Here we go boys and girls. The official spin of the pitiful truth that only 1 battalion (~700 troops) are fully trained and able to operate INDEPENDENT of the US armed forces in Iraq.
Do they actually think people can't tell the difference between operating independently and taking the lead in combat operations in Iraq? Maybe they think taking the lead is considered good enough. Is this supposed to resolve the issue at hand?
We need full trained Iraqi forces to GET OUT, otherwise we will never leave. This point has to be focused on relentlessly for anyone that wants us to get out of Iraq.
Wow...
Here is the Reuters article on this:
Bush says Iraqi troops playing bigger role
Wed Oct 5, 2005 12:24 PM ET
WASHINGTON (Reuters) - President George W. Bush, facing waning public support for Iraq war, said on Wednesday Iraqi troops are taking a bigger role against the Iraqi insurgency and offered hope U.S. troops could come home.
Bush emerged from a war council with Defense Secretary Donald Rumsfeld, Gen. Peter Pace, new chairman of the Joint Chiefs of Staff, and U.S. Army Lt. Gen. David Petraeus, to claim progress in the training of Iraqi troops, which he calls a prerequisite to a U.S. pullout.
But he offered no timetable.
A CNN/Gallup/USA Today poll last month said only 32 percent of Americans approved of Bush's handling of the war, which he launched in 2003 citing the threat of weapons of mass destruction possessed by Saddam Hussein's government. Such weapons were never found.
"Over 30 percent of the Iraqi troops are in the lead on these offensive operations. We've got troops embedded with them, and that's an important part of the training mission. But nevertheless, the Iraqis are showing more and more capability to take the fight to the enemy," Bush said on the steps of the White House Rose Garden.

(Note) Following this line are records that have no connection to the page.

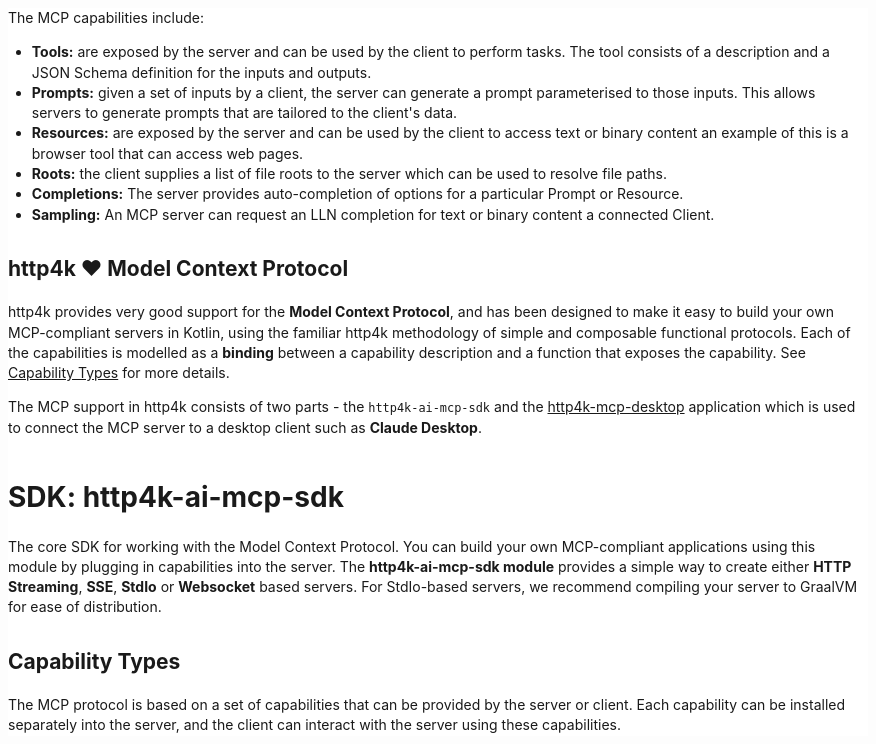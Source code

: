 The MCP capabilities include:

- **Tools:** are exposed by the server and can be used by the client to perform tasks. The tool consists of a
  description and a JSON Schema definition for the inputs and outputs.
- **Prompts:** given a set of inputs by a client, the server can generate a prompt parameterised to those inputs. This
  allows servers to generate prompts that are tailored to the client's data.
- **Resources:** are exposed by the server and can be used by the client to access text or binary content an example of
  this is a browser tool that can access web pages.
- **Roots:** the client supplies a list of file roots to the server which can be used to resolve file paths.
- **Completions:** The server provides auto-completion of options for a particular Prompt or Resource.
- **Sampling:** An MCP server can request an LLN completion for text or binary content a connected Client.

## http4k ❤️ Model Context Protocol

http4k provides very good support for the **Model Context Protocol**, and has been designed to make it easy to build
your own MCP-compliant servers in Kotlin, using the familiar http4k methodology of simple and composable functional
protocols. Each of the capabilities is modelled as a **binding** between a capability description and a function that
exposes the capability. See [Capability Types](#capabilities) for more details.

The MCP support in http4k consists of two parts - the `http4k-ai-mcp-sdk` and
the [http4k-mcp-desktop](https://github.com/http4k/mcp-desktop) application which is used to connect the MCP server to
a desktop client such as **Claude Desktop**.

# SDK: http4k-ai-mcp-sdk

The core SDK for working with the Model Context Protocol. You can build your own MCP-compliant applications using this
module by plugging in capabilities into the server. The **http4k-ai-mcp-sdk module** provides a simple way to create
either
**HTTP Streaming**, **SSE**, **StdIo** or **Websocket** based servers. For StdIo-based servers, we recommend compiling
your server to GraalVM for ease of distribution.

## Capability Types

The MCP protocol is based on a set of capabilities that can be provided by the server or client. Each capability can be
installed separately into the server, and the client can interact with the server using these capabilities.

There are persistent questions about the quality of the trained Iraqi forces and the degree to which they have been infiltrated by insurgents. Senior U.S. generals said last week that the number of Iraqi battalions able to fight last week without help from American forces had shrunk to one, from three in July.
More than 1,900 U.S. troops have been killed in Iraq, increasing the uneasiness among Americans about the wisdom of pursuing the war.
Bush said U.S. troops will stay on the offensive to try to tamp down an upsurge in violence spurred by a planned October 15 referendum on an Iraqi constitution.
"I've told the American people all along our troops will stay there as long as necessary. We'll do the job. We'll train these folks. And as they become more capable, we'll be able to bring folks home with the honor they've earned," he said.